[Saved data entries]
/---

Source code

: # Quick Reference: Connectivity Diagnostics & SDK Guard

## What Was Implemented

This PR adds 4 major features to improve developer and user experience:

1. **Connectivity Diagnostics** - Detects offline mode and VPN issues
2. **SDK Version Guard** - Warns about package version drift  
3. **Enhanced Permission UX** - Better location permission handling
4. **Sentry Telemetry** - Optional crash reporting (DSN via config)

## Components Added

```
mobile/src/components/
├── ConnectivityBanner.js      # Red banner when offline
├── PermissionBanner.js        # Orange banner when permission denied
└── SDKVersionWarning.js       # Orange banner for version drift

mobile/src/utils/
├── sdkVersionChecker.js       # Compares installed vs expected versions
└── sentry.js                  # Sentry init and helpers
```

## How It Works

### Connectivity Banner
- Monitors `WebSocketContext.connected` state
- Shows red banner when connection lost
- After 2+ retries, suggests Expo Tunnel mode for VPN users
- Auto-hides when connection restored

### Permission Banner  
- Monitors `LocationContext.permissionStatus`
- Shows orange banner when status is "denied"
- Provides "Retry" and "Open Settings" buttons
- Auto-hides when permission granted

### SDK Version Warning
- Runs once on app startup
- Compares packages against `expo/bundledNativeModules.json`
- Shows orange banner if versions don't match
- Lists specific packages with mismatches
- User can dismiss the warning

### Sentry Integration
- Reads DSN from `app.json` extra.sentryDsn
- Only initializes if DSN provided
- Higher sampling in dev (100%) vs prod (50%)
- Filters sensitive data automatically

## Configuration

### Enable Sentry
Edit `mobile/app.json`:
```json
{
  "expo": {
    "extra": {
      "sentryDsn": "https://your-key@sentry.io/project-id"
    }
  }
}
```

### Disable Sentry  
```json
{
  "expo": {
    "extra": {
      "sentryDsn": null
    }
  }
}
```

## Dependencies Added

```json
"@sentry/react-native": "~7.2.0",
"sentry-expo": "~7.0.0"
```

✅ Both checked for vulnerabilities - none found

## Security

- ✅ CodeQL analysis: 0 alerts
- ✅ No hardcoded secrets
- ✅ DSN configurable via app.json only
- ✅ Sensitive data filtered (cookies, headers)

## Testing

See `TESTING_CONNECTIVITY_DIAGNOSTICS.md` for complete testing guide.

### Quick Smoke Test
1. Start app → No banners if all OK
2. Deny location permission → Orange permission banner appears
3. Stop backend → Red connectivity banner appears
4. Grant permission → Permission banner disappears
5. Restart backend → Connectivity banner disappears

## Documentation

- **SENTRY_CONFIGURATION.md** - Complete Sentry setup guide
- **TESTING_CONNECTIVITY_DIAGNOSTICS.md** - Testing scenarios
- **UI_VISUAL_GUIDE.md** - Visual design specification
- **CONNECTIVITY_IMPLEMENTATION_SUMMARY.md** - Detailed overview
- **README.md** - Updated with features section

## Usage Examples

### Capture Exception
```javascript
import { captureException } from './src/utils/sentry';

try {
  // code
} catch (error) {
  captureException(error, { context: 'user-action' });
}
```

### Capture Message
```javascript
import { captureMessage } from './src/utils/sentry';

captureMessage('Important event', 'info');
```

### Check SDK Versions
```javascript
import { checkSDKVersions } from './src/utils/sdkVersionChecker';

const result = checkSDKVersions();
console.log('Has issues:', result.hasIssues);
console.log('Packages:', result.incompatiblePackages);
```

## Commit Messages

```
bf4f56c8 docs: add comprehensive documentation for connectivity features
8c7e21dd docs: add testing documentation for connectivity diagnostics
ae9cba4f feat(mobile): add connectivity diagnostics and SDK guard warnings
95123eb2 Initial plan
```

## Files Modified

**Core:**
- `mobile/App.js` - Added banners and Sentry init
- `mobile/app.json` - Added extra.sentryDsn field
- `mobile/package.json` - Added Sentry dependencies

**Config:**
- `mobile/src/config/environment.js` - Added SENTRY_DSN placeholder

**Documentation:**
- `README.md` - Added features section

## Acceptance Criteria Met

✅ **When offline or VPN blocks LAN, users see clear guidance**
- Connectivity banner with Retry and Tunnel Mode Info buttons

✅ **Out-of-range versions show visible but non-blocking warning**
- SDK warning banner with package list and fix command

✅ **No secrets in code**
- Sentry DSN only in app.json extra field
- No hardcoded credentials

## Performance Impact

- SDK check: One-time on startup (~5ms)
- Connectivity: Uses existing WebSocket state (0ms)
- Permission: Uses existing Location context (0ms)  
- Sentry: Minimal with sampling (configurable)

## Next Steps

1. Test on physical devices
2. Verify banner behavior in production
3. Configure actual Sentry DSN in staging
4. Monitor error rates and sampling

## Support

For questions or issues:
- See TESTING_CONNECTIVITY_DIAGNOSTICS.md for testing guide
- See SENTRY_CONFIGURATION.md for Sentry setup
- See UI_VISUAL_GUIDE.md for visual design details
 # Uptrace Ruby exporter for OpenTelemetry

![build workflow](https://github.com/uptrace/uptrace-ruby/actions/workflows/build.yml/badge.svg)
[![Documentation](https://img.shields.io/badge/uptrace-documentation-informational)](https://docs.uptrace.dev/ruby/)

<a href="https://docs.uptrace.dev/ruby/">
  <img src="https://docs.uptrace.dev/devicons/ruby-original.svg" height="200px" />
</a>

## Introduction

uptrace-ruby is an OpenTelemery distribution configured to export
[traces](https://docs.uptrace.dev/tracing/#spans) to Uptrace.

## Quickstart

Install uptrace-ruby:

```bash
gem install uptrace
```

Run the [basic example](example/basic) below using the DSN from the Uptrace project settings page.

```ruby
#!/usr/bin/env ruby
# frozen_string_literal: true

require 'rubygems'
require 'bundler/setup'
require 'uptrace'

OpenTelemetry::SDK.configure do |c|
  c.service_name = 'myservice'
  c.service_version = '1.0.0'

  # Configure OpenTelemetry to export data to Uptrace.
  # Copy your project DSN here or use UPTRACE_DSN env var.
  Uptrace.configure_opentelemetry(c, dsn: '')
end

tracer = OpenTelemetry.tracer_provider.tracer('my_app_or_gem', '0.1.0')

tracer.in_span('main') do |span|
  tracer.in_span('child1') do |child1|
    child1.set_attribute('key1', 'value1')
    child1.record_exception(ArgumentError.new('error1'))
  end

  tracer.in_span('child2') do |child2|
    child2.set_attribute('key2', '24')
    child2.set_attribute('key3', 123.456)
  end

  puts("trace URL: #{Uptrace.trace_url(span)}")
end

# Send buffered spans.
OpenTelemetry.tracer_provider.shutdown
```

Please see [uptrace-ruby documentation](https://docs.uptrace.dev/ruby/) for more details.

\---

* **What you need to do**:
Now copy each line of the entries that mentions "mobile".

* **Output for this task**:
mobile/src/components/
mobile/src/utils/
Edit `mobile/app.json`:
ae9cba4f feat(mobile): add connectivity diagnostics and SDK guard warnings
- `mobile/App.js` - Added banners and Sentry init
- `mobile/app.json` - Added extra.sentryDsn field
- `mobile/package.json` - Added Sentry dependencies
- `mobile/src/config/environment.js` - Added SENTRY_DSN placeholder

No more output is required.